▶ [STUDY MATERIAL]:
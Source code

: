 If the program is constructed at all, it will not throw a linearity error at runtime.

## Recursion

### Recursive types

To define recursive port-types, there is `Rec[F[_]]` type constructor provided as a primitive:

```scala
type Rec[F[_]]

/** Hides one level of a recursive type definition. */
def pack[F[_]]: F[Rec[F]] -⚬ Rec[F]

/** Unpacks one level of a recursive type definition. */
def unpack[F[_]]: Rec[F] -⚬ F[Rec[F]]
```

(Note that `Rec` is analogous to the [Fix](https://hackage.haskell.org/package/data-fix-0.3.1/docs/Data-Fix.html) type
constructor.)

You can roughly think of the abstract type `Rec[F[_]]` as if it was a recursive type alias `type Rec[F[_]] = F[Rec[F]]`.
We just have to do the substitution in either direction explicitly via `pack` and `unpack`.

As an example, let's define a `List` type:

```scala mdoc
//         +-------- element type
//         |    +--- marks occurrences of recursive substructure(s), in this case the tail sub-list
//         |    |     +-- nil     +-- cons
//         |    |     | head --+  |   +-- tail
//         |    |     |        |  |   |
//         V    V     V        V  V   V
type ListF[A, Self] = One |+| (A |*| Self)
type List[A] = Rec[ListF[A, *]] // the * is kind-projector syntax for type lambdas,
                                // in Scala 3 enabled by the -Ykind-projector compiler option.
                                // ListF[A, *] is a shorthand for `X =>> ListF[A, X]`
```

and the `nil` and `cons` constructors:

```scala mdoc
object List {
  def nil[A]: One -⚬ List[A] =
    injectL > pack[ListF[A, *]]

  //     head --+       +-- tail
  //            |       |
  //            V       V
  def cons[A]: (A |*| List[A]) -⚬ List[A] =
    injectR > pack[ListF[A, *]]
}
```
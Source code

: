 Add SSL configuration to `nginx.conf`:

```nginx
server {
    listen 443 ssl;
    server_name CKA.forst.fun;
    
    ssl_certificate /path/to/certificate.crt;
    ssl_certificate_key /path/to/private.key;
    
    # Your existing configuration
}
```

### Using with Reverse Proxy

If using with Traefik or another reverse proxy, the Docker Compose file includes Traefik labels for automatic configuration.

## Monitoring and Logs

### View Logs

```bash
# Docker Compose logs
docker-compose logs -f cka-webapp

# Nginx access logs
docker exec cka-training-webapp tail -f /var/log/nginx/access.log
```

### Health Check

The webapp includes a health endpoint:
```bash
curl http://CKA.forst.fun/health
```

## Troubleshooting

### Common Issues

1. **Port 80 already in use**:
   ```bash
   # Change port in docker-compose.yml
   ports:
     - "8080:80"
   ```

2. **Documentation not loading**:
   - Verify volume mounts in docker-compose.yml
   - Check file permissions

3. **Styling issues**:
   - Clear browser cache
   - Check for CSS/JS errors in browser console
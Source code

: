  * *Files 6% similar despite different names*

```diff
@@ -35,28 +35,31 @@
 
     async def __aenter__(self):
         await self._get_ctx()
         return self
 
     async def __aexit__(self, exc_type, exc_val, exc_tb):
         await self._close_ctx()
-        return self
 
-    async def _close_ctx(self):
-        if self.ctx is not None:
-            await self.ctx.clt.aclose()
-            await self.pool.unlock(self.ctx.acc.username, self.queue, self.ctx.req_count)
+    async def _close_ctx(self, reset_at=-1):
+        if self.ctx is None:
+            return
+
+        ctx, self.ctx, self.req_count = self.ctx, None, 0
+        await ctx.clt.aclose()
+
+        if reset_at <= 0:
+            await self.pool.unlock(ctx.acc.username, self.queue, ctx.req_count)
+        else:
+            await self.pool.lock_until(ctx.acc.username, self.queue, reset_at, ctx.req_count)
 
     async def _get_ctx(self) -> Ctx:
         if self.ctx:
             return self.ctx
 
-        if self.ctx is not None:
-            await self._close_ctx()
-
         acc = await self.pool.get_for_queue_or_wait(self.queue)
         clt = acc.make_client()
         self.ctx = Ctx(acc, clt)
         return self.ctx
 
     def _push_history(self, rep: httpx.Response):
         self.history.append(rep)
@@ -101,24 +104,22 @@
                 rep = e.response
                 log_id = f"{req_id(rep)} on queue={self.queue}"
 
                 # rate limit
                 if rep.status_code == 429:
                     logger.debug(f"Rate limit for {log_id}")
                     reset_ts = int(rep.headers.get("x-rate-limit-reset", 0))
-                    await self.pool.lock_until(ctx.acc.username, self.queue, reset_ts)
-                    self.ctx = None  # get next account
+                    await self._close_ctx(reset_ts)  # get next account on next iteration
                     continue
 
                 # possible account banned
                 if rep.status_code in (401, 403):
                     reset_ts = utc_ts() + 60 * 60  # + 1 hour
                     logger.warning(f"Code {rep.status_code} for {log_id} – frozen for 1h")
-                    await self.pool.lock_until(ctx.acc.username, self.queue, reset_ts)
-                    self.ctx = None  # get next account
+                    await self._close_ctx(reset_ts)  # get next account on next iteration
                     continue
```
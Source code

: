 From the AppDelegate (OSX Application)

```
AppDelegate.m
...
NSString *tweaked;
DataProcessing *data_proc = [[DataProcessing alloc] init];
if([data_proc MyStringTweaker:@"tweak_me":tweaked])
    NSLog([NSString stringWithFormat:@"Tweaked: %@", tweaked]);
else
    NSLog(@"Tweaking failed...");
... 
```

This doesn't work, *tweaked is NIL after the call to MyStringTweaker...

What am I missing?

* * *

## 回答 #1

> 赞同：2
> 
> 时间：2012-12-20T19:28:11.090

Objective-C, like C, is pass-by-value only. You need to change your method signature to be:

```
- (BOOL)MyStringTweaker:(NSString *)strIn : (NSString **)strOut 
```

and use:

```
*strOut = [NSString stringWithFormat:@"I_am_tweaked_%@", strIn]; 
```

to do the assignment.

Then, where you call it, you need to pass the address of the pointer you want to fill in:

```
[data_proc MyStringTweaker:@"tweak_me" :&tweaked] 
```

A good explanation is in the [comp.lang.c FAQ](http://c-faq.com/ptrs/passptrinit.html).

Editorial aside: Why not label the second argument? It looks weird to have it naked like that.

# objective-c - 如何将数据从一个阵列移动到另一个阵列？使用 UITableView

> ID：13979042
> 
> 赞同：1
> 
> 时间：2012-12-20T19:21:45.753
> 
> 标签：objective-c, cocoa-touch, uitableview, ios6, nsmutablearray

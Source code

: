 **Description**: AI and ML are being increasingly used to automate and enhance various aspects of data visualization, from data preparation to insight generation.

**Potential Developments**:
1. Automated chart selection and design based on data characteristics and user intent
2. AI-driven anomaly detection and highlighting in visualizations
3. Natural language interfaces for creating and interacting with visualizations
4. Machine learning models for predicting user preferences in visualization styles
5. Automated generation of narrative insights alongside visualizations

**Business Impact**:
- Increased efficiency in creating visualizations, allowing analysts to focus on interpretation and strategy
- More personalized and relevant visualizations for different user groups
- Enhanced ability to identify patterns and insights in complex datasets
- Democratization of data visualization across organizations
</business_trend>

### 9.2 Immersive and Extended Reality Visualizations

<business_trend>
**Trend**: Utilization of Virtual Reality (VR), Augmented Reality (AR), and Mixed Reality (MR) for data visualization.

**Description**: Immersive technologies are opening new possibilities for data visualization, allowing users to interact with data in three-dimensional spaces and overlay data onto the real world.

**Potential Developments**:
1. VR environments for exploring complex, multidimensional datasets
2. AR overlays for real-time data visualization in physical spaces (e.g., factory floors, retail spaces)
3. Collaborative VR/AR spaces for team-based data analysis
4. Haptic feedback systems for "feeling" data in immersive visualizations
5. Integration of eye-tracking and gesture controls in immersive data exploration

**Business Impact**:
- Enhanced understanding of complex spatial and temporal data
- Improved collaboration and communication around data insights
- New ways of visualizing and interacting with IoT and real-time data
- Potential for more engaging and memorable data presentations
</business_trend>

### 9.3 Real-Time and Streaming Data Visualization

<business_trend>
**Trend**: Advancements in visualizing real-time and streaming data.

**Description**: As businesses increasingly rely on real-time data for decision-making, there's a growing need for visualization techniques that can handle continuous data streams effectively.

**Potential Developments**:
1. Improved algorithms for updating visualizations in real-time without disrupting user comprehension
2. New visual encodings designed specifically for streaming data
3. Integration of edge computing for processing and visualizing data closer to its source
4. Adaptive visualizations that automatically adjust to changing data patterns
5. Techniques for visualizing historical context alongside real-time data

▶ [PROBLEM STATEMENT]: Find the line with "A good explanation" in the material above. Reproduce it and each line after it up to and including the line with "- New ways of".

▶ [EXERCISE RESPONSE]:
A good explanation is in the [comp.lang.c FAQ](http://c-faq.com/ptrs/passptrinit.html).

Editorial aside: Why not label the second argument? It looks weird to have it naked like that.

# objective-c - 如何将数据从一个阵列移动到另一个阵列？使用 UITableView

> ID：13979042
> 
> 赞同：1
> 
> 时间：2012-12-20T19:21:45.753
> 
> 标签：objective-c, cocoa-touch, uitableview, ios6, nsmutablearray

Source code

: **Description**: AI and ML are being increasingly used to automate and enhance various aspects of data visualization, from data preparation to insight generation.

**Potential Developments**:
1. Automated chart selection and design based on data characteristics and user intent
2. AI-driven anomaly detection and highlighting in visualizations
3. Natural language interfaces for creating and interacting with visualizations
4. Machine learning models for predicting user preferences in visualization styles
5. Automated generation of narrative insights alongside visualizations

**Business Impact**:
- Increased efficiency in creating visualizations, allowing analysts to focus on interpretation and strategy
- More personalized and relevant visualizations for different user groups
- Enhanced ability to identify patterns and insights in complex datasets
- Democratization of data visualization across organizations
</business_trend>

### 9.2 Immersive and Extended Reality Visualizations

<business_trend>
**Trend**: Utilization of Virtual Reality (VR), Augmented Reality (AR), and Mixed Reality (MR) for data visualization.

**Description**: Immersive technologies are opening new possibilities for data visualization, allowing users to interact with data in three-dimensional spaces and overlay data onto the real world.

**Potential Developments**:
1. VR environments for exploring complex, multidimensional datasets
2. AR overlays for real-time data visualization in physical spaces (e.g., factory floors, retail spaces)
3. Collaborative VR/AR spaces for team-based data analysis
4. Haptic feedback systems for "feeling" data in immersive visualizations
5. Integration of eye-tracking and gesture controls in immersive data exploration

**Business Impact**:
- Enhanced understanding of complex spatial and temporal data
- Improved collaboration and communication around data insights
- New ways of visualizing and interacting with IoT and real-time data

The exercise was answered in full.